Dear _________:
Thank you for sending “Snake Bite” to ________ Review. We regret that we are unable to accept it for publication at this time, a later time, and every time thereafter. In fact, we would never publish something like this and, if we were you, we’d reconsider trying to become a writer. Better yet, based on the 12-page manuscript you sent, we’d recommend staying away from anything that involves the alphabet.
Best of luck placing it elsewhere, because that’s what it will take.
Sincerely,
The Editors
……….
Dear _________:
We have carefully considered your submission, “Snake Bite”—a story exploring the romantic relationship between a man and a woman—and we were wondering how much research you put into the story, as there is no way someone of the opposite sex would find a writer with such little talent like yourself attractive.
Sincerely,
The Editors
……….
Dear Loser:
Rejection pathetic hack, “Snake Bite,” lack of _______ talent. Gag reflex. Quit?

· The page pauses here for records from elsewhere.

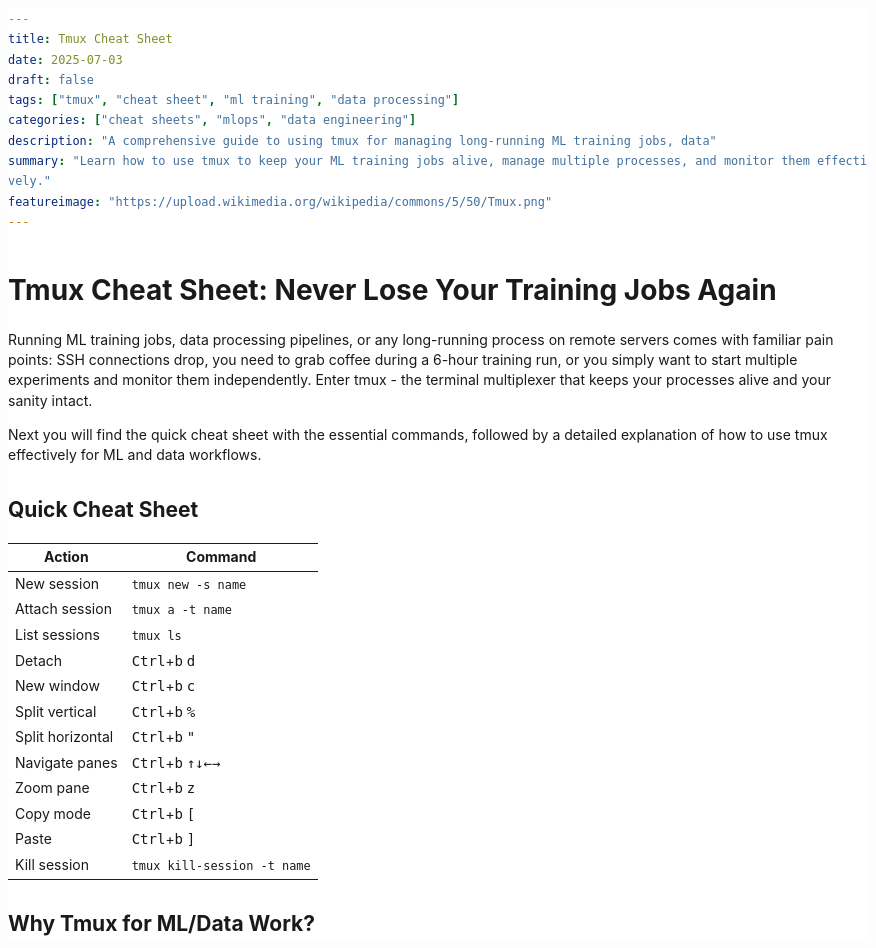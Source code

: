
```yaml
---
title: Tmux Cheat Sheet
date: 2025-07-03
draft: false
tags: ["tmux", "cheat sheet", "ml training", "data processing"]
categories: ["cheat sheets", "mlops", "data engineering"]
description: "A comprehensive guide to using tmux for managing long-running ML training jobs, data"
summary: "Learn how to use tmux to keep your ML training jobs alive, manage multiple processes, and monitor them effectively."
featureimage: "https://upload.wikimedia.org/wikipedia/commons/5/50/Tmux.png"
---
```

# Tmux Cheat Sheet: Never Lose Your Training Jobs Again

Running ML training jobs, data processing pipelines, or any long-running process on remote servers comes with familiar pain points: SSH connections drop, you need to grab coffee during a 6-hour training run, or you simply want to start multiple experiments and monitor them independently. Enter tmux - the terminal multiplexer that keeps your processes alive and your sanity intact.

Next you will find the quick cheat sheet with the essential commands, followed by a detailed explanation of how to use tmux effectively for ML and data workflows.

## Quick Cheat Sheet

| Action | Command |
|--------|---------|
| New session | `tmux new -s name` |
| Attach session | `tmux a -t name` |
| List sessions | `tmux ls` |
| Detach | <kbd>Ctrl</kbd>+<kbd>b</kbd> <kbd>d</kbd> |
| New window | <kbd>Ctrl</kbd>+<kbd>b</kbd> <kbd>c</kbd> |
| Split vertical | <kbd>Ctrl</kbd>+<kbd>b</kbd> <kbd>%</kbd> |
| Split horizontal | <kbd>Ctrl</kbd>+<kbd>b</kbd> <kbd>"</kbd> |
| Navigate panes | <kbd>Ctrl</kbd>+<kbd>b</kbd> <kbd>↑</kbd><kbd>↓</kbd><kbd>←</kbd><kbd>→</kbd> |
| Zoom pane | <kbd>Ctrl</kbd>+<kbd>b</kbd> <kbd>z</kbd> |
| Copy mode | <kbd>Ctrl</kbd>+<kbd>b</kbd> <kbd>[</kbd> |
| Paste | <kbd>Ctrl</kbd>+<kbd>b</kbd> <kbd>]</kbd> |
| Kill session | `tmux kill-session -t name` |

## Why Tmux for ML/Data Work?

Should.
Seriously,
Every Editor
……….
Dear _________:
We have carefully considered your submission, “Snake Bite,” and regret that we aren’t your mother’s oviduct, as, if we were, we would have rejected the sperm that made you in an effort to help prevent editors of other magazines from wasting their time reading “Snake Bite.”
Sincerely,
The Editors
……….
Dear _________:
Thank you for sending “Snake Bite” to ________ Review. We regret that we are unable to accept it for publication at this time due to our editor purposely getting bit by an actual snake so that the physical pain from the deadly viper replaced the mental pain she received while reading your work.
Sincerely,
Assistant Fiction Editor
……….
WHAT YOU SHOULD REALLY TAKE AWAY FROM THE REJECTION LETTER:
Dear _________:
Keep writing. Know that people who actually do become published authors are the ones who keep working at their craft. And, of course, who keep submitting. It’s all about continual improvement and tenacity.